Ela não soltou. Pelo contrário, apertou ainda mais, como se quisesse afastar o frio das mãos dele.
Os dois espadachins caminharam em silêncio pela neve. Mas sua paz durou pouco, pois visitantes inesperados bloquearam o caminho.
— Aonde este mundo está indo? — zombou um deles.
— Dois jovens, em plena luz do dia… hein? Nos fazem sentir excluídos! — provocou outro.
— De fato. Já que feriram nossos sentimentos… diria que deixem o que têm aí mesmo.
Um grupo de ladrões armados com armas ameaçadoras bloqueou o casal.
Judith os olhou, incrédula. Ela levantou o punho para lhes dar uma lição quando…
Thump!
Crack!
Craaack!
— Vamos? — sugeriu Brett.
Judith olhou para o seu, mais que amigo, menos que namorado, que acabara de nocautear os ladrões, diferente de seu usual autocontrole.
Ela riu ao vê-lo tão irritado.
— Vamos lá, segure minha mão de novo. Estou ficando com frio — ela convidou.
O novo ano começou.
Era o final de janeiro quando os dois espadachins chegaram a Alcantra, quinze dias mais tarde do que haviam planejado. Eles encararam o portão da Academia de Esgrima Krono com admiração.

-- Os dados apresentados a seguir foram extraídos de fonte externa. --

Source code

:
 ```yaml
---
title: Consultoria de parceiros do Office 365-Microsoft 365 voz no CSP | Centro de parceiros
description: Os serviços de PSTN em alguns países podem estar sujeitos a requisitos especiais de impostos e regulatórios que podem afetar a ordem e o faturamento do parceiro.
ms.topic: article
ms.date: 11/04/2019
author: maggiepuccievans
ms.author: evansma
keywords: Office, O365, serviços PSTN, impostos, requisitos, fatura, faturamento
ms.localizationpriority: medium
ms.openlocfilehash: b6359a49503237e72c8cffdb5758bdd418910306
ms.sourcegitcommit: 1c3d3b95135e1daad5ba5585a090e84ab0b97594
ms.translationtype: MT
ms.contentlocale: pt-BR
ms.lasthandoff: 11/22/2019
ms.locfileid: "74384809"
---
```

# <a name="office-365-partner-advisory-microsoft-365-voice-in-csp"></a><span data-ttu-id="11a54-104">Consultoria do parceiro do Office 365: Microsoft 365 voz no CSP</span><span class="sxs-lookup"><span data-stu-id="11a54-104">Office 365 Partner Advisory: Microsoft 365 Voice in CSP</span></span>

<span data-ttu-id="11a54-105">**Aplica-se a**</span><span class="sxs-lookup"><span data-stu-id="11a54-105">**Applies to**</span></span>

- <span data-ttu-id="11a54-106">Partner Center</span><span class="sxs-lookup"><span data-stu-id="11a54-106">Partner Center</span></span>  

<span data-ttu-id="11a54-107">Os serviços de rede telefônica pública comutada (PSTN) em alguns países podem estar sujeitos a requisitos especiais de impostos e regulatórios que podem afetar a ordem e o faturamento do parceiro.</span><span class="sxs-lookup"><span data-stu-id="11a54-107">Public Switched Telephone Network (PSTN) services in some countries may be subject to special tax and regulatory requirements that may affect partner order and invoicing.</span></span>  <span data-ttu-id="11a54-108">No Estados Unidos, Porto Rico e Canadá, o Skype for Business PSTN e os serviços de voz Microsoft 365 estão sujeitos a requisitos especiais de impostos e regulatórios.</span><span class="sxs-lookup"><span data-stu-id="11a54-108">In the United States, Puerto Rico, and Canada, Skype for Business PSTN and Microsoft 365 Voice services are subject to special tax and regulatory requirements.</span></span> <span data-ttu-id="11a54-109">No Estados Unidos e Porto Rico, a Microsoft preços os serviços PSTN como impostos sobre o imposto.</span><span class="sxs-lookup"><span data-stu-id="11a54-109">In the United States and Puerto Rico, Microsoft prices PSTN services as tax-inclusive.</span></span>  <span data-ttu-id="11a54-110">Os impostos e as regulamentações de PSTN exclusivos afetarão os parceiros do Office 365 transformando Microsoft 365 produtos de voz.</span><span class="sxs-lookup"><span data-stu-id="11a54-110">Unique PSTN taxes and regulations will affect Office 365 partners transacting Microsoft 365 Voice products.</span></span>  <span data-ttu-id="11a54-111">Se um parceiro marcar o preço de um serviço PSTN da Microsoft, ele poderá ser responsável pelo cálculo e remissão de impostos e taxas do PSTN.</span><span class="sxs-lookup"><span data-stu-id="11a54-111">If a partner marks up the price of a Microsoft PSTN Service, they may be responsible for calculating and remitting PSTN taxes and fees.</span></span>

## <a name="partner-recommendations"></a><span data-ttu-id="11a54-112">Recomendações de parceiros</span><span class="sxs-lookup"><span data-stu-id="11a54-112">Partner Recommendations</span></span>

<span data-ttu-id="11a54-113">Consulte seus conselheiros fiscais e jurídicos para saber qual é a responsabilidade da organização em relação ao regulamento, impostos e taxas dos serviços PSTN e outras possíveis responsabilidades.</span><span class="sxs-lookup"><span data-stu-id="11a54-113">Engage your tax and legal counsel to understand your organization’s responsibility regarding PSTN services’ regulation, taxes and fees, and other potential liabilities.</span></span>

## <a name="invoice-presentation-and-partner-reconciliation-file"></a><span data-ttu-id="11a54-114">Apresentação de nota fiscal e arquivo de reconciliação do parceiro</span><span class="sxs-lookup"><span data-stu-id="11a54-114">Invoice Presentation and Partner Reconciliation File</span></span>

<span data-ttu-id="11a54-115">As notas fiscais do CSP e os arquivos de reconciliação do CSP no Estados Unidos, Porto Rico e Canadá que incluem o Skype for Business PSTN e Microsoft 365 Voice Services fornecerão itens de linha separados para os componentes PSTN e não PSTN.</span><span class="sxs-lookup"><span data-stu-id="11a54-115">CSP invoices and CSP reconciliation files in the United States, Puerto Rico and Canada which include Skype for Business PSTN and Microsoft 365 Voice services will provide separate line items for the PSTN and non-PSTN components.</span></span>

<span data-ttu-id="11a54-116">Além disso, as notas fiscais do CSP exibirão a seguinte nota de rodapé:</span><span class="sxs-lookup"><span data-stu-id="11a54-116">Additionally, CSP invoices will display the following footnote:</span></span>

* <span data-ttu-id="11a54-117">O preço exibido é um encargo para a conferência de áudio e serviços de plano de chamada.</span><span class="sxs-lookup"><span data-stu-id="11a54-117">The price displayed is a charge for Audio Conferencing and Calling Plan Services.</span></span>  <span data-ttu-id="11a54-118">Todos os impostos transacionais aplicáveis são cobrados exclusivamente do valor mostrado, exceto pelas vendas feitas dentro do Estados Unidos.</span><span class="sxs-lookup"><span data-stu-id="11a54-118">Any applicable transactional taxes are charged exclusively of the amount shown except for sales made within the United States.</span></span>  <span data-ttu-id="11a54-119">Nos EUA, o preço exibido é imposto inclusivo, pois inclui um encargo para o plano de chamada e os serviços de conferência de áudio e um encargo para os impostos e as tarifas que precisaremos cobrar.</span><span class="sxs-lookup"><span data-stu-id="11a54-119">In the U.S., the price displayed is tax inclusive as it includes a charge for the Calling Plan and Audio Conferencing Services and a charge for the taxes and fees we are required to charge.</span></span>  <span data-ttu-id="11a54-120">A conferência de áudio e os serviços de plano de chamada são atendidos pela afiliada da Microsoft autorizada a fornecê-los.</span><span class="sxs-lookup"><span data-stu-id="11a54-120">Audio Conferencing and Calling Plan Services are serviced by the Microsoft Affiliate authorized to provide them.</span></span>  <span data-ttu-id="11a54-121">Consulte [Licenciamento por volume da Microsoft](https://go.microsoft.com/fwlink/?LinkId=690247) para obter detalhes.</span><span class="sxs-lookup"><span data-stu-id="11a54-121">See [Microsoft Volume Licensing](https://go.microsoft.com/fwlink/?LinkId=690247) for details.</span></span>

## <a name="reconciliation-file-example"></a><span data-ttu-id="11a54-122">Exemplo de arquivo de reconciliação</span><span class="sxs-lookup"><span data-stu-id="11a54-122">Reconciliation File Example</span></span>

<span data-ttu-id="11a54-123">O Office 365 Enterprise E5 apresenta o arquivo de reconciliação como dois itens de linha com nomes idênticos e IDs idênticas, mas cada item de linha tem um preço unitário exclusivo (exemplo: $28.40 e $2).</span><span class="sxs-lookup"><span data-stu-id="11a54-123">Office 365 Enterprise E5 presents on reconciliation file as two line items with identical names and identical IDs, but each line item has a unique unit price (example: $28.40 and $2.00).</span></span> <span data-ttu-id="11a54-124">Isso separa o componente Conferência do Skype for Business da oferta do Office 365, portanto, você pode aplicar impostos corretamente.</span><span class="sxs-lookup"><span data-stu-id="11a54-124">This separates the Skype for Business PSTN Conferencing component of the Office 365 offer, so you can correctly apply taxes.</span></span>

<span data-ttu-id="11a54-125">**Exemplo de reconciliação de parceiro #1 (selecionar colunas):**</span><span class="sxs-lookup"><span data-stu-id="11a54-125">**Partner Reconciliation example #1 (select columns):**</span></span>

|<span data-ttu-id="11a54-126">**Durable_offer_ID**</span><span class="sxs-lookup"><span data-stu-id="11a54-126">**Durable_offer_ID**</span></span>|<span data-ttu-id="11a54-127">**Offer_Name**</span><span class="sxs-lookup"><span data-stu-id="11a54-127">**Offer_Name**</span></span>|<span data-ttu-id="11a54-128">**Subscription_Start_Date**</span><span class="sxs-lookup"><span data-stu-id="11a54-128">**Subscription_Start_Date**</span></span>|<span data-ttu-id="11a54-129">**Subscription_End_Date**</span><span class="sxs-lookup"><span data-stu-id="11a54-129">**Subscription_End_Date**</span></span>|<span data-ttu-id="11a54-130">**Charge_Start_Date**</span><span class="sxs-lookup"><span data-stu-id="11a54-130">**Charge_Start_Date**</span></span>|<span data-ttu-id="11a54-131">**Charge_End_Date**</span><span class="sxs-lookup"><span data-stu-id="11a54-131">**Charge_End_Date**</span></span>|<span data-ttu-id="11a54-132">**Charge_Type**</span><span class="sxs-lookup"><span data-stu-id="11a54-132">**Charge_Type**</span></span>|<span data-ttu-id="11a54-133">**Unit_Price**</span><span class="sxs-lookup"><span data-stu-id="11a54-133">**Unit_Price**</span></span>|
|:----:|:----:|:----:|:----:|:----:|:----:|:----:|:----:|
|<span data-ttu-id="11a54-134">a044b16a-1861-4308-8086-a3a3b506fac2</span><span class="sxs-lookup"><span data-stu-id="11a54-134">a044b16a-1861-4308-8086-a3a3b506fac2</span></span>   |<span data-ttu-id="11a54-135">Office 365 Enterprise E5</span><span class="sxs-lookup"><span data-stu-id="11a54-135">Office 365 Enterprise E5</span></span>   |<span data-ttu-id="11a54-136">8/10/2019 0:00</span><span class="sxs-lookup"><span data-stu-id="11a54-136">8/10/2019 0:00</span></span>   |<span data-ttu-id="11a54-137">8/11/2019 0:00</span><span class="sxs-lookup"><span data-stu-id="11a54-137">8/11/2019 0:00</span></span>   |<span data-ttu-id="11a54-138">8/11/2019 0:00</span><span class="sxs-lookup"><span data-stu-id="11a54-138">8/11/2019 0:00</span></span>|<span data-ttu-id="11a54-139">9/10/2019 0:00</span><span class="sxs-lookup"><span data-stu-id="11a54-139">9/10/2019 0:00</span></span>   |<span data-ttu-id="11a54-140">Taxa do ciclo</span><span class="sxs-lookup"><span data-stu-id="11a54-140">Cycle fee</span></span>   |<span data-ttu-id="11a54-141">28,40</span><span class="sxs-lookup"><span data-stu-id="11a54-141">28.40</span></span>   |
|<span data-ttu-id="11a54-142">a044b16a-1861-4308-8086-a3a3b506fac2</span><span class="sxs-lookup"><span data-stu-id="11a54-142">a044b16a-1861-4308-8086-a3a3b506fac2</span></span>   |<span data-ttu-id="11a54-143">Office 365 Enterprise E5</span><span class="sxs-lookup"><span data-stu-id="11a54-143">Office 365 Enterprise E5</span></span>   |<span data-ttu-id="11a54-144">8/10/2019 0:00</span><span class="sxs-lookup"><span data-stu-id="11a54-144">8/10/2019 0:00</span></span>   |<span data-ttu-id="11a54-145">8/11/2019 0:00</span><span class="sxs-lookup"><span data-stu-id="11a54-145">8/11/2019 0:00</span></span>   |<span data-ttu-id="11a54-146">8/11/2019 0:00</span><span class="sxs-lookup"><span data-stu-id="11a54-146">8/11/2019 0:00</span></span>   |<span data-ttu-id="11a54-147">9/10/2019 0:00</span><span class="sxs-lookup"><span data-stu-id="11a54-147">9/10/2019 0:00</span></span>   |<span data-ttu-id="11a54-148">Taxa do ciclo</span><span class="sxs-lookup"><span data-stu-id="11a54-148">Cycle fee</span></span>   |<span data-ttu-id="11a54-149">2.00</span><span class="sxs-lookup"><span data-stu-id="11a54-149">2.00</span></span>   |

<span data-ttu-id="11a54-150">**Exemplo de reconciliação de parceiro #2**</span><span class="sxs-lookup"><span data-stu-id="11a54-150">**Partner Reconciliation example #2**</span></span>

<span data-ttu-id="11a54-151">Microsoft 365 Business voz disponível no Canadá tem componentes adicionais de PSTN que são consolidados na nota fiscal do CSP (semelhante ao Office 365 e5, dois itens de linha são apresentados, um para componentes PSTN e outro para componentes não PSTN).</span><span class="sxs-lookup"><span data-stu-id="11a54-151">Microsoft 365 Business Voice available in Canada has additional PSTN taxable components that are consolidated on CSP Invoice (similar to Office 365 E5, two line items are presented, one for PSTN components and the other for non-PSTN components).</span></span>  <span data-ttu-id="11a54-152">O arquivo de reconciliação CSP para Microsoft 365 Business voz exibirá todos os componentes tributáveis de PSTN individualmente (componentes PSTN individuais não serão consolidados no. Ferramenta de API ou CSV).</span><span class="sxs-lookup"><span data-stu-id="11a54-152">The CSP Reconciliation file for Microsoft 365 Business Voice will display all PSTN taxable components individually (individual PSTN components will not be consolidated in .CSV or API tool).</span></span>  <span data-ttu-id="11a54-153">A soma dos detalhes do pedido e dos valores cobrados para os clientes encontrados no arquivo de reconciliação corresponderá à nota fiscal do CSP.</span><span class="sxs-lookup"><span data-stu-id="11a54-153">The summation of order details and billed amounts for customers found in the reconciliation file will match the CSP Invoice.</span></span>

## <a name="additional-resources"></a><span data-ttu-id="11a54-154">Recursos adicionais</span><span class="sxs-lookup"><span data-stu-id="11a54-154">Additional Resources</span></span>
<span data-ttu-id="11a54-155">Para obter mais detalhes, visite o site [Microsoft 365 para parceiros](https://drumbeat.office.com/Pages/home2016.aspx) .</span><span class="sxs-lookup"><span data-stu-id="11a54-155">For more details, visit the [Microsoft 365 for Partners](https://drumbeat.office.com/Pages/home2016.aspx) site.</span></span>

Após um ano e meio, finalmente haviam retornado. E não voltaram os mesmos. Ambos haviam alcançado conquistas das quais podiam se orgulhar. Judith, em particular, estava explodindo de empolgação.
“O que o diretor diria se me visse agora?” pensou ela.
Para ser justa, ela não havia seguido o conselho de Ian fielmente. O diretor desejava que ela aprendesse a relaxar durante suas viagens pelo continente e se libertasse de seu complexo de inferioridade e culpa.
“Não preciso disso”, pensou Judith.
Em vez de seguir o conselho do diretor, Judith trabalhou ainda mais duro. Criou um fogo tão intenso que surpreendeu até Gorha, o Grande Espiritualista de Drukali. Embora o fogo a consumisse dolorosamente, ela não acreditava ter feito uma escolha errada.
“Que diferença faz, se eu posso aguentar? Eu sei que consigo.”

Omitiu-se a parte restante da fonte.